> **EXERCISE OBJECTIVE**: Below are some records. Return exactly the lines from the one with "这样我们就用cadence通关了全区域模式。" to the one with "发表于 2024-12-16 11:09", and nothing else.

[INFORMATION SUPPLIED — start]

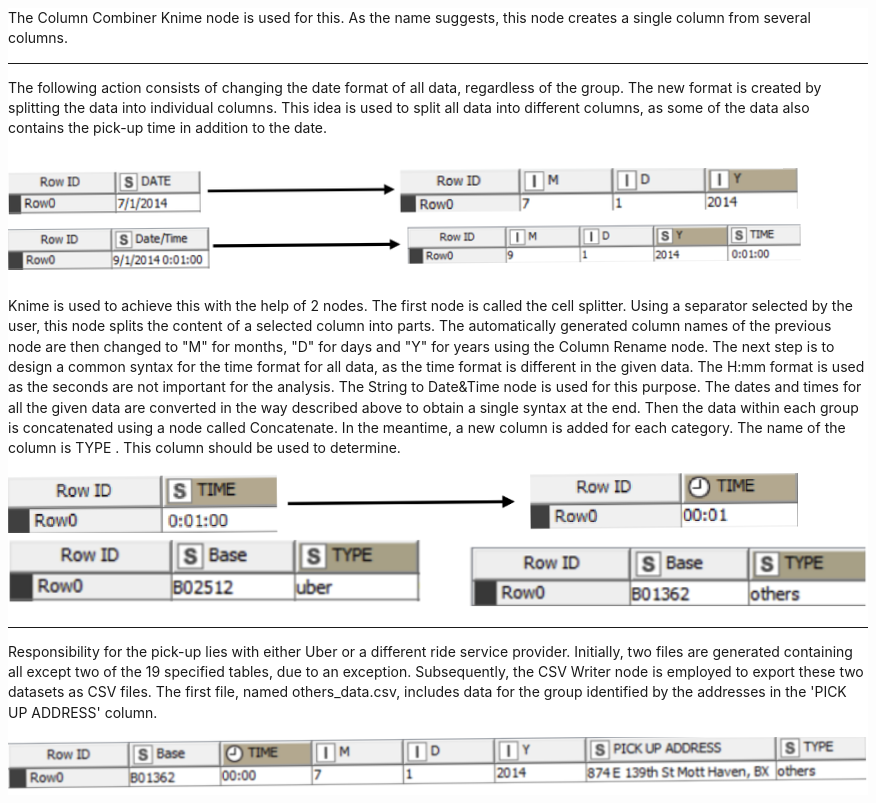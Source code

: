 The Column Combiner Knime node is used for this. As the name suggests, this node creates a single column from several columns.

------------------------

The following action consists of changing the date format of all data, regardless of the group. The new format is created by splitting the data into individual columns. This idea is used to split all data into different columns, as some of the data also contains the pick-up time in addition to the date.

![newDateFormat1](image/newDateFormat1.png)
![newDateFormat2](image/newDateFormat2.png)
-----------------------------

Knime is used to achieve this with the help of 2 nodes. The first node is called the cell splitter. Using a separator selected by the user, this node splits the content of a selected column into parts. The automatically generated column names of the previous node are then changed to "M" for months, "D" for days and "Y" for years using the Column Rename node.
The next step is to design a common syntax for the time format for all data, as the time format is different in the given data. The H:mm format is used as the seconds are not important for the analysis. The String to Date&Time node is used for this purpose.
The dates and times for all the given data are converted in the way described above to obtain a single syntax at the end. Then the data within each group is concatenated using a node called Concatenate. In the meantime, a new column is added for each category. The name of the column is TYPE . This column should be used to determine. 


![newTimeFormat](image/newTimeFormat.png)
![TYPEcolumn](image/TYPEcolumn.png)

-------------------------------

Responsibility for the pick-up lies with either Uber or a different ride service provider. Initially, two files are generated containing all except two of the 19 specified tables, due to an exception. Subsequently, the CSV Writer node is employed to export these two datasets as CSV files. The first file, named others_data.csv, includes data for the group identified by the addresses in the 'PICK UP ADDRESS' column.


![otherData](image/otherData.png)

[INFORMATION SUPPLIED — finish]
[INFORMATION SUPPLIED — start]

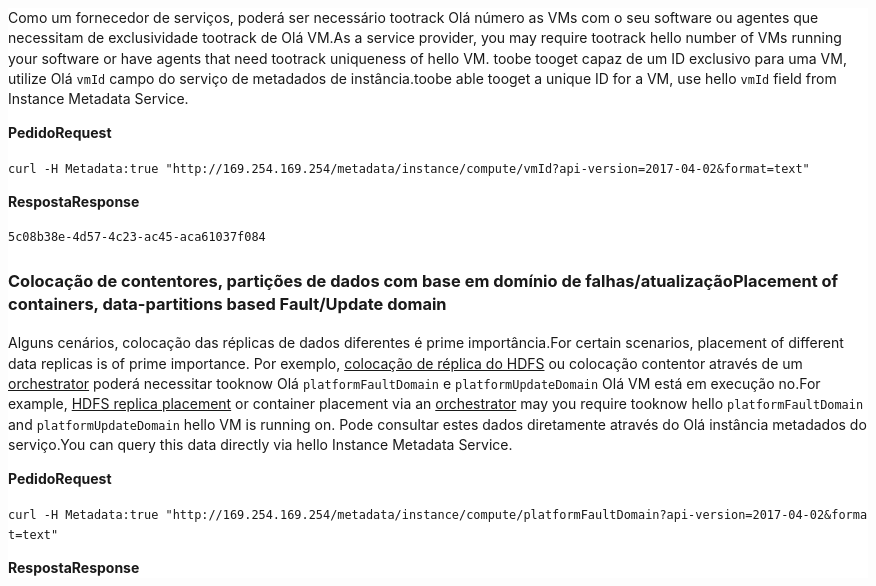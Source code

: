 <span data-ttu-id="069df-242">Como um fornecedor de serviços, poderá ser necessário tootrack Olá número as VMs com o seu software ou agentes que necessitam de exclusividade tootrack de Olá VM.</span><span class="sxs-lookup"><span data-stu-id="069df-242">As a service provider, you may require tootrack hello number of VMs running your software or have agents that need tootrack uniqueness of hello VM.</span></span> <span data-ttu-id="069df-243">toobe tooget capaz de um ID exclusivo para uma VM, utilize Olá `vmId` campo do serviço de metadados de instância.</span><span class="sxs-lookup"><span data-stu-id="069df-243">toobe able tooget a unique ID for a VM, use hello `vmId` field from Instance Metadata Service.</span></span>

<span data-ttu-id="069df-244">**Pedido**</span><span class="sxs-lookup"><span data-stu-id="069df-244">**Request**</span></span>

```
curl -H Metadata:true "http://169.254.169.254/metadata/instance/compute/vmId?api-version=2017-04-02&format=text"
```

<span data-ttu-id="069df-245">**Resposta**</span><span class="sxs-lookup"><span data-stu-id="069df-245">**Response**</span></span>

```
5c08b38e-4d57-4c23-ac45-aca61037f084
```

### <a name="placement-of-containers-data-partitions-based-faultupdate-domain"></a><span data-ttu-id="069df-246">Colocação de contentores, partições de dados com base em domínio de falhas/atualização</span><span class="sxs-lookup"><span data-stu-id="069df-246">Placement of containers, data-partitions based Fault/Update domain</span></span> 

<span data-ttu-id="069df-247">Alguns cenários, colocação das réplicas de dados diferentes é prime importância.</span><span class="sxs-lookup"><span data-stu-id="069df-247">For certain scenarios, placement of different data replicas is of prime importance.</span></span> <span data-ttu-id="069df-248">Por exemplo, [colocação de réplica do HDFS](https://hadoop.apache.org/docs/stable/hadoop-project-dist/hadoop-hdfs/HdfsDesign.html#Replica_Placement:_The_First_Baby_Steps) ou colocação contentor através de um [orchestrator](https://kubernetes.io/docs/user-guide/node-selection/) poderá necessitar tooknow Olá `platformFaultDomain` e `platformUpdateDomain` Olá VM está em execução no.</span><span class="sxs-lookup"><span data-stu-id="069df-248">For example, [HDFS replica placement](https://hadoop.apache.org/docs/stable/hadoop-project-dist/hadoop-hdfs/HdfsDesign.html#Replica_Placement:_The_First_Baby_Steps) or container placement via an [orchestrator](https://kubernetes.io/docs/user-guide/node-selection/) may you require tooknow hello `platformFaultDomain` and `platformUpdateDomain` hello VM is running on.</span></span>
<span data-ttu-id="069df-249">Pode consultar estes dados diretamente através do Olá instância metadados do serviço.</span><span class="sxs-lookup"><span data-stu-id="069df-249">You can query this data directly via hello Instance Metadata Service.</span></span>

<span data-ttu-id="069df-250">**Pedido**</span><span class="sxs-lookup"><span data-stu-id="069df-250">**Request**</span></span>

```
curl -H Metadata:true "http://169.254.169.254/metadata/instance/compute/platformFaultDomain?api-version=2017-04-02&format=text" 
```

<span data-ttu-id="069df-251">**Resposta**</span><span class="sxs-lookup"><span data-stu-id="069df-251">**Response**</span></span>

[INFORMATION SUPPLIED — finish]
[INFORMATION SUPPLIED — start]

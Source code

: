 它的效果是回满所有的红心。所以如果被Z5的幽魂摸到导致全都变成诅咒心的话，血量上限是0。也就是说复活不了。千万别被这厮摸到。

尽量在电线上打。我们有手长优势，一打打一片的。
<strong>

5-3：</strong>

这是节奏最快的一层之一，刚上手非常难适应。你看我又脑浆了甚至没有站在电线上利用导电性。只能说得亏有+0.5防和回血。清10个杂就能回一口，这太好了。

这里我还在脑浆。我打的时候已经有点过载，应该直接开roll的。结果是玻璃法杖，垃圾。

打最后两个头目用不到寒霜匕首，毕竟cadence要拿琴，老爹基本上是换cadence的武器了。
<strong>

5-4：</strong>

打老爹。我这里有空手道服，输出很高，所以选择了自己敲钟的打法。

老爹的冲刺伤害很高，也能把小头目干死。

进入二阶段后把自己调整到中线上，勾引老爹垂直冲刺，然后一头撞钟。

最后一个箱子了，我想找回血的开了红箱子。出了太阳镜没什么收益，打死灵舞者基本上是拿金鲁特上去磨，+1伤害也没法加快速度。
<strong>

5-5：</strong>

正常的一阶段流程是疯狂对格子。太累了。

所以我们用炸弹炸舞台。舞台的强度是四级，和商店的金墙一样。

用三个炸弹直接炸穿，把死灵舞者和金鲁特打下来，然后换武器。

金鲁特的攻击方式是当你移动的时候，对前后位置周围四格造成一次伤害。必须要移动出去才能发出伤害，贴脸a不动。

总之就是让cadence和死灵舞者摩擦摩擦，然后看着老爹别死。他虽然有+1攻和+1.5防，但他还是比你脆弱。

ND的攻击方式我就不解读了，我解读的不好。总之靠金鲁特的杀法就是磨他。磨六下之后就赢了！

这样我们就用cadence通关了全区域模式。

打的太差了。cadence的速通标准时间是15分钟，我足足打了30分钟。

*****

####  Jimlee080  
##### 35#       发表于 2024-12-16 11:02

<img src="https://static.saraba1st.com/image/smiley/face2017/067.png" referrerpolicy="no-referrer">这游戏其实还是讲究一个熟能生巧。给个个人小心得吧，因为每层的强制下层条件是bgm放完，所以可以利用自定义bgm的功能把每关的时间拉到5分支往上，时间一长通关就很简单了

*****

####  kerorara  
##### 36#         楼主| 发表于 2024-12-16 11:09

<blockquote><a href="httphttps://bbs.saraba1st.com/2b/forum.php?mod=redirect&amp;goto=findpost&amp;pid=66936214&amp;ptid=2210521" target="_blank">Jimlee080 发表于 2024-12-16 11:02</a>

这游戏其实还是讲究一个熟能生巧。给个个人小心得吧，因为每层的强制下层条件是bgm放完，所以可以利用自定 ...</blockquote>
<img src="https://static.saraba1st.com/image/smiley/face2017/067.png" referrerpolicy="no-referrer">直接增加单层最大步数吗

[INFORMATION SUPPLIED — finish]

> **RESPONSE BELOW**:
这样我们就用cadence通关了全区域模式。

打的太差了。cadence的速通标准时间是15分钟，我足足打了30分钟。

*****

####  Jimlee080  
##### 35#       发表于 2024-12-16 11:02

<img src="https://static.saraba1st.com/image/smiley/face2017/067.png" referrerpolicy="no-referrer">这游戏其实还是讲究一个熟能生巧。给个个人小心得吧，因为每层的强制下层条件是bgm放完，所以可以利用自定义bgm的功能把每关的时间拉到5分支往上，时间一长通关就很简单了

*****

####  kerorara  
##### 36#         楼主| 发表于 2024-12-16 11:09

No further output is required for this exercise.